SchemaType  Indicates the type of information requested. Values include stTables, stSysTables, stProcedures, stColumns, and stProcedureParams.

SchemaObject  Indicates the object you are referring to, such as the name of the table whose columns you are requesting.

SchemaPattern  A filter that lets you limit your request to tables, columns, or procedures starting with the given letters. This is handy if you use prefixes to identify groups of elements.

For example, in the SchemaTest program, a Tables button reads into the dataset all of the connected database's tables:

ClientDataSet1.Close;
SQLDataSet1.SetSchemaInfo (stTables, '', '');
ClientDataSet1.Open;

The program uses the usual group of dataset provider, client dataset, and data source component to display the resulting data in a grid, as you can see in Figure 14.7. After you're retrieved the tables, you can select a row in the grid and click the Fields button to see a list of the fields of this table:

Figure 14.7: The SchemaTest example allows you to see a database's tables and the columns of a given table.

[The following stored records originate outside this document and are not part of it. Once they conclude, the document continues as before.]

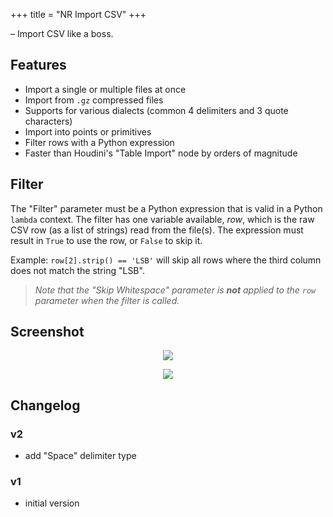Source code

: +++
title = "NR Import CSV"
+++

&ndash; Import CSV like a boss.

## Features

* Import a single or multiple files at once
* Import from `.gz` compressed files
* Supports for various dialects (common 4 delimiters and 3 quote characters)
* Import into points or primitives
* Filter rows with a Python expression
* Faster than Houdini's "Table Import" node by orders of magnitude

## Filter

The "Filter" parameter must be a Python expression that is valid in a Python
`lambda` context. The filter has one variable available, *row*, which is the
raw CSV row (as a list of strings) read from the file(s). The expression must
result in `True` to use the row, or `False` to skip it.

Example: `row[2].strip() == 'LSB'` will skip all rows where the third column
does not match the string "LSB".

> *Note that the "Skip Whitespace" parameter is __not__ applied to the `row`
> parameter when the filter is called.*

## Screenshot

<p align="center"><img src="https://i.imgur.com/SJGiTk4.png"/></p>
<p align="center"><img src="https://i.imgur.com/3Nu0huN.png"/></p>

## Changelog

### v2

* add "Space" delimiter type

### v1

* initial version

SQLDataSet1.SetSchemaInfo (stColumns, ClientDataSet1['Table_Name'], '');
ClientDataSet1.Close;
ClientDataSet1.Open;

In addition to letting you access database metadata, dbExpress provides a way to access its own configuration information, including the installed drivers and the configured connections. The unit DbConnAdmin defines a TConnectionAdmin class for this purpose, but the aim of this support is limited to dbExpress add-on utilities for developers (end users aren't commonly allowed to access multiple databases in a totally dynamic way).

Tip

The DbxExplorer demo included in Delphi shows how to access both dbExpress administration files and schema information. Also check the help file under "The structure of metadata datasets" within the section "Developing database applications."

A Parametric Query

When you need slightly different versions of the same SQL query, instead of modifying the text of the query itself each time, you can write a query with a parameter and change the value of the parameter. For example, if you decide to have a user choose the employees in a given country (using the employee table), you can write the following parametric query:

select *
from employee
where job_country = :country

In this SQL clause, :country is a parameter. You can set its data type and startup value using the editor of the SQLDataSet component's Params property collection. When the Params collection editor is open, as shown in Figure 14.8, you see a list of the parameters defined in the SQL statement; you can set the data type and the initial value of these parameters in the Object Inspector.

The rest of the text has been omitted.